Moments after the train stopped at platform 6, the passengers departed one by one. I was one of the first.
The ride itself was enjoyable. It took us only four hours to get to Milan from Basel, Switzerland where I spend the night in a friend’s one bed room apartment after I arrived late Saturday night from Cologne. The world cup fever was high in Europe. I catched part of the Brazil-Chile game at the train station in Cologne. My arrival in Basel four hours later was greeted by a delicious meal of Ravioli and a glass of red wine. A soccer fan, my friend was visibly happy that Brazil edged out Chile on penalties. We had a dish of scrambled ingera (Ethiopian bread) and roasted dried meat (quanta fir fir) for breakfast. A rush to get on time to catch the train ended up giving me enough time for a cappuccino at the Basel SBB, then off to Milan mesmerized by the unending beauty of southern Switzerland.
Milano Centrale was busy with people from all over the world, so it felt. My plan was to meet my long lost aunt that I never saw in over sixteen years. Like every immigrant’s story, ours is a family spread across many continents. She was supposed to meet me at the platforms but was nowhere to be seen. I was lost in the crowd looking for my aunt but enjoying along the way the magnificent architectures of the train station when I saw a familiar face walking towards me. We exchanged greetings as if we were brothers. He had a new mobile phone in his hand and was trying to figure out how to use it. Marks on his face gave away his northern Ethiopian or Eritrean roots. His accent would soon confirm it. One can tell from his looks that he was brand new to a foreign land. I didn’t ask him where he was going or coming from. I fidgeted on his phone and gave it back to him. The instructions were all in Italian and I had long forgotten the few words grandpa thought me when I was very young. In a broken Amharic he asked me if I knew where the toilet was located. After a few hundred steps away I saw the sign and headed there only to find out that one has to pay 1 Euro to use it.
He shrugged.
“Let’s go” he said, walking faster to the central area.

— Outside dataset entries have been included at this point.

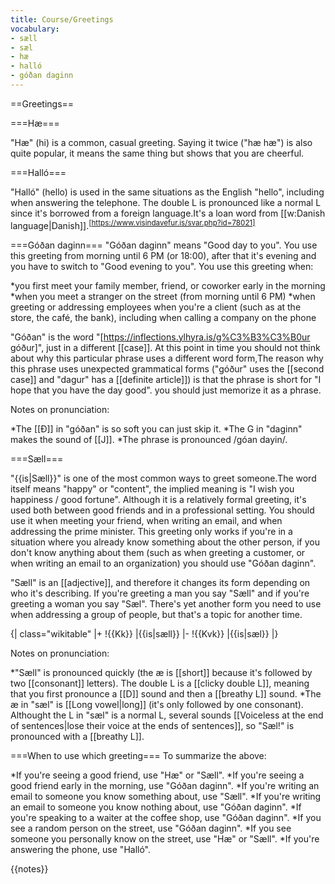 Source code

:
 ```yaml
---
title: Course/Greetings
vocabulary:
- sæll
- sæl
- hæ
- halló
- góðan daginn
---
```


==Greetings==

===Hæ===

"Hæ" (hi) is a common, casual greeting.<!-- https://www.visindavefur.is/svar.php?id=1706 --> Saying it twice ("hæ hæ") is also quite popular, it means the same thing but shows that you are cheerful.

===Halló===

"Halló" (hello) is used in the same situations as the English "hello", including when answering the telephone. The double L is pronounced like a normal L since it's borrowed from a foreign language.<ref>It's a loan word from [[w:Danish language|Danish]].<sup>[https://www.visindavefur.is/svar.php?id=78021]</ref>

===Góðan daginn===
"Góðan daginn" means "Good day to you". You use this greeting from morning until 6 PM (or 18:00), after that it's evening and you have to switch to "Good evening to you". You use this greeting when:

*you first meet your family member, friend, or coworker early in the morning
*when you meet a stranger on the street (from morning until 6 PM)
*when greeting or addressing employees when you're a client (such as at the store, the café, the bank), including when calling a company on the phone

"Góðan" is the word "[https://inflections.ylhyra.is/g%C3%B3%C3%B0ur góður]", just in a different [[case]]. At this point in time you should not think about why this particular phrase uses a different word form,<ref>The reason why this phrase uses unexpected grammatical forms ("góður" uses the [[second case]] and "dagur" has a [[definite article]]) is that the phrase is short for "I hope that you have the day good".</ref> you should just memorize it as a phrase.

Notes on pronunciation:

*The [[Ð]] in "góðan" is so soft you can just skip it.
*The G in "daginn" makes the sound of [[J]].
*The phrase is pronounced /góan dayin/.

===Sæll===

"{{is|Sæll}}" is one of the most common ways to greet someone.<ref>The word itself means "happy" or "content", the implied meaning is "I wish you happiness / good fortune".</ref> Although it is a relatively formal greeting, it's used both between good friends and in a professional setting. You should use it when meeting your friend, when writing an email, and when addressing the prime minister. This greeting only works if you're in a situation where you already know something about the other person, if you don't know anything about them (such as when greeting a customer, or when writing an email to an organization) you should use "Góðan daginn".

"Sæll" is an [[adjective]], and therefore it changes its form depending on who it's describing. If you're greeting a man you say "Sæll" and if you're greeting a woman you say "Sæl". There's yet another form you need to use when addressing a group of people, but that's a topic for another time.

{| class="wikitable"
|+
!{{Kk}}
|{{is|sæll}}
|-
!{{Kvk}}
|{{is|sæl}}
|}

Notes on pronunciation:

*"Sæll" is pronounced quickly (the æ is [[short]] because it's followed by two [[consonant]] letters). The double L is a [[clicky double L]], meaning that you first pronounce a [[D]] sound and then a [[breathy L]] sound.
*The æ in "sæl" is [[Long vowel|long]] (it's only followed by one consonant). Althought the L in "sæl" is a normal L, several sounds [[Voiceless at the end of sentences|lose their voice at the ends of sentences]], so "Sæl!" is pronounced with a [[breathy L]].

===When to use which greeting===
To summarize the above:

*If you're seeing a good friend, use "Hæ" or "Sæll".
*If you're seeing a good friend early in the morning, use "Góðan daginn".
*If you're writing an email to someone you know something about, use "Sæll".
*If you're writing an email to someone you know nothing about, use "Góðan daginn".
*If you're speaking to a waiter at the coffee shop, use "Góðan daginn".
*If you see a random person on the street, use "Góðan daginn".
*If you see someone you personally know on the street, use "Hæ" or "Sæll".
*If you're answering the phone, use "Halló".

{{notes}}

You don’t want to use the toilet?
“I will wait.”
Why?
“That is over 20 at home,” he said.
He was new to Italy having just arrived, like so many East African brothers and sisters, leaving behind family and friends in the desert or the sea, for a better shot at life. It took 12 days for Luigi Goj and other Italian troops to get to Massawa from the very platforms we stood on but the consequence of their actions is still felt,one way or another, in the poverty and instability of East Africa leading many to a life of misery and constant search for survival under extreme conditions.
Soon he met many others and disappeared in the city of Milan to search for a living. I left to Bologna with my aunt to have some time to tell our stories.